Now I shall go forward to give you a relation of other of the Lord's dealings with me at sundry other seasons, and of the temptations I then did meet withal. I shall begin with what I met with when first I did join in fellowship with the people of God in Bedford. After I had propounded to the

church, that my desire was to walk in the order and ordinances of Christ with them, and was also admitted by them; while I thought of that blessed ordinance of Christ, which was his last supper with his disciples before his death, that Scripture, "Do this in remembrance of me," was a very precious word unto me; for by it the Lord did come down upon my conscience with the discovery of his death for my sins; and as I then felt, did as if he plunged me in the virtue of the same. But behold, I had not been long a partaker at that ordinance, but such fierce and sad temptation did attend me at all times therein, both to blaspheme the ordinance, and to wish some deadly thing to those that then did eat thereof; that lest I should at any time be guilty of consenting to these wicked and fearful thoughts, I was forced to bend myself all the while, to pray to God to keep me from such blasphemies; and also to cry to God to bless the bread and cup to them, as it were from mouth to mouth. The reason of this temptation, I have thought since, was because I did not with that reverence that became me, at first approach to partake thereof.

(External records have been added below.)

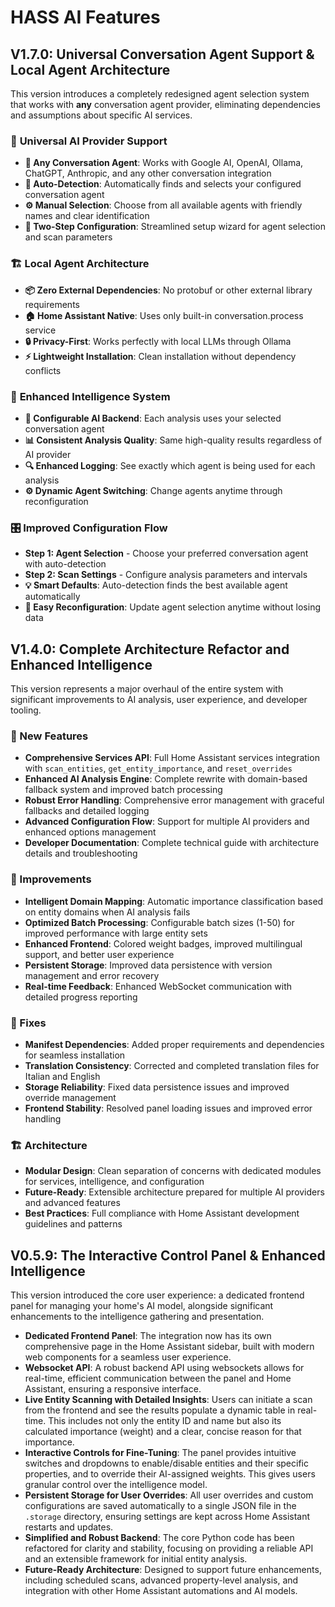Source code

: # HASS AI Features

## V1.7.0: Universal Conversation Agent Support & Local Agent Architecture

This version introduces a completely redesigned agent selection system that works with **any** conversation agent provider, eliminating dependencies and assumptions about specific AI services.

### 🌟 **Universal AI Provider Support**
- **🤖 Any Conversation Agent**: Works with Google AI, OpenAI, Ollama, ChatGPT, Anthropic, and any other conversation integration
- **🎯 Auto-Detection**: Automatically finds and selects your configured conversation agent
- **⚙️ Manual Selection**: Choose from all available agents with friendly names and clear identification
- **🔧 Two-Step Configuration**: Streamlined setup wizard for agent selection and scan parameters

### 🏗️ **Local Agent Architecture** 
- **📦 Zero External Dependencies**: No protobuf or other external library requirements
- **🏠 Home Assistant Native**: Uses only built-in conversation.process service
- **🔒 Privacy-First**: Works perfectly with local LLMs through Ollama
- **⚡ Lightweight Installation**: Clean installation without dependency conflicts

### 🚀 **Enhanced Intelligence System**
- **🧠 Configurable AI Backend**: Each analysis uses your selected conversation agent
- **📊 Consistent Analysis Quality**: Same high-quality results regardless of AI provider  
- **🔍 Enhanced Logging**: See exactly which agent is being used for each analysis
- **⚙️ Dynamic Agent Switching**: Change agents anytime through reconfiguration

### 🎛️ **Improved Configuration Flow**
- **Step 1: Agent Selection** - Choose your preferred conversation agent with auto-detection
- **Step 2: Scan Settings** - Configure analysis parameters and intervals
- **💡 Smart Defaults**: Auto-detection finds the best available agent automatically
- **🔄 Easy Reconfiguration**: Update agent selection anytime without losing data

## V1.4.0: Complete Architecture Refactor and Enhanced Intelligence

This version represents a major overhaul of the entire system with significant improvements to AI analysis, user experience, and developer tooling.

### 🚀 New Features
- **Comprehensive Services API**: Full Home Assistant services integration with `scan_entities`, `get_entity_importance`, and `reset_overrides`
- **Enhanced AI Analysis Engine**: Complete rewrite with domain-based fallback system and improved batch processing
- **Robust Error Handling**: Comprehensive error management with graceful fallbacks and detailed logging
- **Advanced Configuration Flow**: Support for multiple AI providers and enhanced options management
- **Developer Documentation**: Complete technical guide with architecture details and troubleshooting

### 🔧 Improvements
- **Intelligent Domain Mapping**: Automatic importance classification based on entity domains when AI analysis fails
- **Optimized Batch Processing**: Configurable batch sizes (1-50) for improved performance with large entity sets
- **Enhanced Frontend**: Colored weight badges, improved multilingual support, and better user experience
- **Persistent Storage**: Improved data persistence with version management and error recovery
- **Real-time Feedback**: Enhanced WebSocket communication with detailed progress reporting

### 🐛 Fixes
- **Manifest Dependencies**: Added proper requirements and dependencies for seamless installation
- **Translation Consistency**: Corrected and completed translation files for Italian and English
- **Storage Reliability**: Fixed data persistence issues and improved override management
- **Frontend Stability**: Resolved panel loading issues and improved error handling

### 🏗️ Architecture
- **Modular Design**: Clean separation of concerns with dedicated modules for services, intelligence, and configuration
- **Future-Ready**: Extensible architecture prepared for multiple AI providers and advanced features
- **Best Practices**: Full compliance with Home Assistant development guidelines and patterns

## V0.5.9: The Interactive Control Panel & Enhanced Intelligence

This version introduced the core user experience: a dedicated frontend panel for managing your home's AI model, alongside significant enhancements to the intelligence gathering and presentation.

- **Dedicated Frontend Panel**: The integration now has its own comprehensive page in the Home Assistant sidebar, built with modern web components for a seamless user experience.
- **Websocket API**: A robust backend API using websockets allows for real-time, efficient communication between the panel and Home Assistant, ensuring a responsive interface.
- **Live Entity Scanning with Detailed Insights**: Users can initiate a scan from the frontend and see the results populate a dynamic table in real-time. This includes not only the entity ID and name but also its calculated importance (weight) and a clear, concise reason for that importance.
- **Interactive Controls for Fine-Tuning**: The panel provides intuitive switches and dropdowns to enable/disable entities and their specific properties, and to override their AI-assigned weights. This gives users granular control over the intelligence model.
- **Persistent Storage for User Overrides**: All user overrides and custom configurations are saved automatically to a single JSON file in the `.storage` directory, ensuring settings are kept across Home Assistant restarts and updates.
- **Simplified and Robust Backend**: The core Python code has been refactored for clarity and stability, focusing on providing a reliable API and an extensible framework for initial entity analysis.
- **Future-Ready Architecture**: Designed to support future enhancements, including scheduled scans, advanced property-level analysis, and integration with other Home Assistant automations and AI models.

Thus I continued for three quarters of a year, and could never have rest nor ease; but at last the Lord came in upon my soul with that same Scripture, by which my soul was visited before; and after that, I have been usually very well and comfortable in the partaking of that blessed ordinance; and have, I trust, therein discerned the Lord's body, as broken for my sins, and that his precious blood had been shed for my transgressions.

Upon a time I was something inclining to a consumption, wherewith about the spring I was suddenly and violently seized, with much weakness in my outward man; insomuch that I thought I could not live. Now began I afresh to give myself up to a serious examination after my state and condition for the future, and of my evidences for that blessed world to come; for it hath, I bless the name of God, been my usual course, as always, so especially in the day of affliction, to endeavor to keep my interest in the life to come, clear before mine eyes.

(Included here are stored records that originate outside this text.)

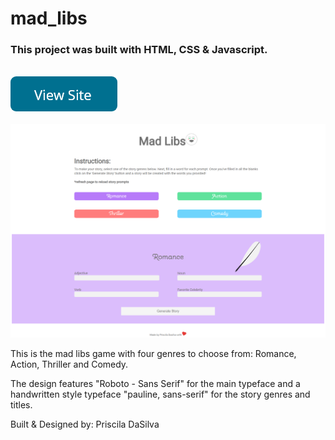 # mad_libs
<h3>This project was built with HTML, CSS & Javascript.</h3>
<br>
<a href="https://pdasilva89.github.io/mad_libs/"><img  src="images/button.png" alt=""></a>
<br>
<br>

<img  src="images/madLibs_Screenshot.png" alt="">

<p>This is the mad libs game with four genres to choose from: Romance, Action, Thriller and Comedy.</p> 

<p>The design features "Roboto - Sans Serif" for the main typeface and a handwritten style typeface "pauline, sans-serif" for the story genres and titles.</p>


Built & Designed by: Priscila DaSilva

But I had no sooner began to recall to mind my former experience of the goodness of God to my soul, but there came flocking into my mind an innumerable company of my sins

and transgressions; amongst which these were at this time most to my affliction, namely, my deadness, dullness, and coldness in my holy duties; my wanderings of heart, my wearisomeness in all good things, my want of love to God, his ways and people, with this at the end of all, "Are these the fruits of Christianity? Are these the tokens of a blessed man?"

At the apprehensions of these things my sickness was doubled upon me, for now I was sick in my inward man, my soul was clogged with guilt; now also was my former experience of God's goodness to me, quite taken out of my mind, and hid as if they had never been, or seen; now was my soul greatly pinched between these two considerations, "Live I must not, die I dare not." Now I sunk and fell in my spirit, and was giving up all for lost; but as I was walking up and down in the house, as a man in a most woeful state, that word of God took hold of my heart, "Ye are justified freely by his grace, through the redemption that is in Christ Jesus." But oh! what a turn it made upon me!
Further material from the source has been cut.